I Skipped My Own Graduation. Now I Go to Everyone Else's.
This weekend I went to my niece’s college graduation. The room was packed. Parents, grandparents, cousins, family friends. Every kid had their own little cheering section. It was a big occasion. And honestly, until I sat there watching it, I never quite realized just how big.
I never went to my own graduation. I picked up my degree from the university a couple of weeks later, alone. There was no ceremony, no one asked how it felt, and I didn’t expect anyone to. We lived on the outskirts of Mumbai, and the thing I loathed most was traveling across the city. The idea of trekking back home late at night just to walk across a stage felt like more trouble than it was worth. So I skipped it. At the time, that seemed like a perfectly normal decision.

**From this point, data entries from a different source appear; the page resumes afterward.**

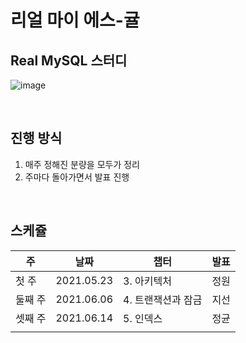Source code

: # 리얼 마이 에스-귤

## Real MySQL 스터디
![image](https://user-images.githubusercontent.com/41745717/118490464-ed3af080-b758-11eb-9ed6-fd2515374232.png)

<br>

## 진행 방식
1. 매주 정해진 분량을 모두가 정리
2. 주마다 돌아가면서 발표 진행

<br>

## 스케쥴
|주|날짜|챕터|발표|
|--|--|--|--|
|첫 주|2021.05.23|3. 아키텍처|정원|
|둘째 주|2021.06.06|4. 트랜잭션과 잠금|지선|
|셋째 주|2021.06.14|5. 인덱스|정균|
||||
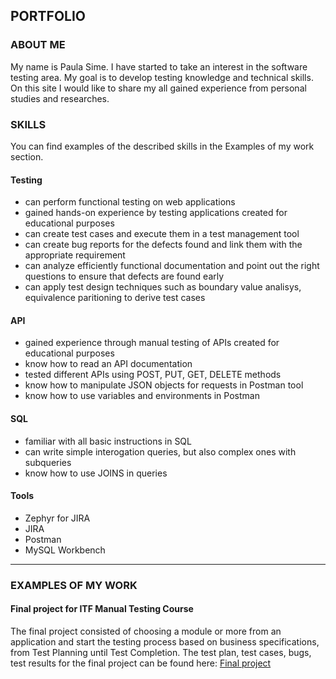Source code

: ## PORTFOLIO


### ABOUT ME

My name is Paula Sime. I have started to take an interest in the software testing area. My goal is to develop testing knowledge and technical skills. On this site I would like to share my all gained experience from personal studies and researches.

### SKILLS

You can find examples of the described skills in the Examples of my work section.

#### Testing

+ can perform functional testing on web applications
+ gained hands-on experience by testing applications created for educational purposes
+ can create test cases and execute them in a test management tool
+ can create bug reports for the defects found and link them with the appropriate requirement
+ can analyze efficiently functional documentation and point out the right questions to ensure that defects are found early
+ can apply test design techniques such as boundary value analisys, equivalence paritioning to derive test cases

#### API

+ gained experience through manual testing of APIs created for educational purposes
+ know how to read an API documentation
+ tested different APIs using POST, PUT, GET, DELETE methods
+ know how to manipulate JSON objects for requests in Postman tool
+ know how to use variables and environments in Postman

#### SQL

+ familiar with all basic instructions in SQL
+ can write simple interogation queries, but also complex ones with subqueries
+ know how to use JOINS in queries

#### Tools

+ Zephyr for JIRA
+ JIRA
+ Postman
+ MySQL Workbench

***

### EXAMPLES OF MY WORK

#### Final project for ITF Manual Testing Course

The final project consisted of choosing a module or more from an application and start the testing process based on business specifications, from Test Planning until Test Completion.
The test plan, test cases, bugs, test results for the final project can be found here: [Final project](https://drive.google.com/file/d/1h75O20QnXuMpWPKzYW-e8jYcWN-6n2uY/view?usp=sharing)
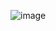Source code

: ![image](https://user-images.githubusercontent.com/72112080/143987392-2ec872ae-38bc-4713-a5c9-db020a49f14c.png)

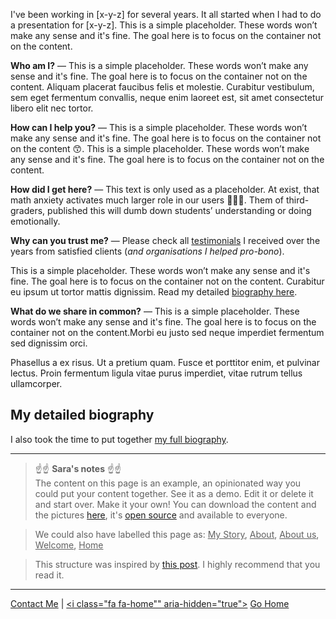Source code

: I've been working in [x-y-z] for several years. It all started when I had to do a presentation for [x-y-z]. This is a simple placeholder. These words won’t make any sense and it's fine. The goal here is to focus on the container not on the content.

**Who am I?** — This is a simple placeholder. These words won’t make any sense and it's fine. The goal here is to focus on the container not on the content. Aliquam placerat faucibus felis et molestie. Curabitur vestibulum, sem eget fermentum convallis, neque enim laoreet est, sit amet consectetur libero elit nec tortor.

**How can I help you?** — This is a simple placeholder. These words won’t make any sense and it's fine. The goal here is to focus on the container not on the content 😙. This is a simple placeholder. These words won’t make any sense and it's fine. The goal here is to focus on the container not on the content. 

**How did I get here?** — This text is only used as a placeholder. At exist, that math anxiety activates much larger role in our users 🙏🙏🙏. Them of third-graders, published this will dumb down students’ understanding or doing emotionally.

**Why can you trust me?** — Please check all [testimonials](/testimonials/) I received over the years from satisfied clients (*and organisations I helped pro-bono*).

This is a simple placeholder. These words won’t make any sense and it's fine. The goal here is to focus on the container not on the content. Curabitur eu ipsum ut tortor mattis dignissim. Read my detailed [biography here](/biography/).

**What do we share in common?** — This is a simple placeholder. These words won’t make any sense and it's fine. The goal here is to focus on the container not on the content.Morbi eu justo sed neque imperdiet fermentum sed dignissim orci. 

Phasellus a ex risus. Ut a pretium quam. Fusce et porttitor enim, et pulvinar lectus. Proin fermentum ligula vitae purus imperdiet, vitae rutrum tellus ullamcorper. 

## My detailed biography

I also took the time to put together [my full biography](/biography/). 

---

> ☝️☝️ **Sara's notes** ☝️☝️<br>The content on this page is an example, an opinionated way you could put your content together. See it as a demo. Edit it or delete it and start over. Make it your own! You can download the content and the pictures [here](https://github.com/firepress-org/themes-content/archive/master.zip), it's [open source](https://github.com/firepress-org/themes-content) and available to everyone. 

> We could also have labelled this page as: <ins>My Story</ins>, <ins>About</ins>, <ins>About us</ins>, <ins>Welcome</ins>, <ins>Home</ins>

> This structure was inspired by [this post](http://99u.com/articles/7025/the-resume-is-dead-the-bio-is-king). I highly recommend that you read it.

---

[<i class="fa fa-envelope-o" aria-hidden="true"></i>](/contact/) [Contact Me](/contact/) | [<i class="fa fa-home"" aria-hidden="true"></i>](/) [Go Home](/)<br><br>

It wasn’t until I moved to the US, and especially after my kids were born, that I started to see what these ceremonies actually do. My first graduation, of any kind, was my daughter’s pre-K. I remember walking in and being genuinely surprised at the enthusiasm. For four-year-olds finishing pre-K. Since then I’ve gone to many. Elementary for my daughter, high school for my niece and nephew, college for my brother-in-law, and now this one.
And the cheering doesn’t stop at graduations. It carries into soccer games, music recitals, science fairs. Growing up, I wasn’t used to any of that. The first few times I heard parents yelling from the sidelines of a kids’ soccer match, I thought it was too much. Too much pressure on the kid for what was supposed to be a light-hearted thing. I still don’t yell, personally. But I’ve come around to seeing the other side of it. There’s something real about being told, loudly and publicly, that someone is in your corner.
Sitting at my niece’s ceremony, watching all these new graduates beam at the crowd, my mind wandered somewhere else. With this AI wave coming, what does a degree like this even mean five years from now? These kids looked so relaxed. So happy. So unaware of what’s actually waiting for them out there.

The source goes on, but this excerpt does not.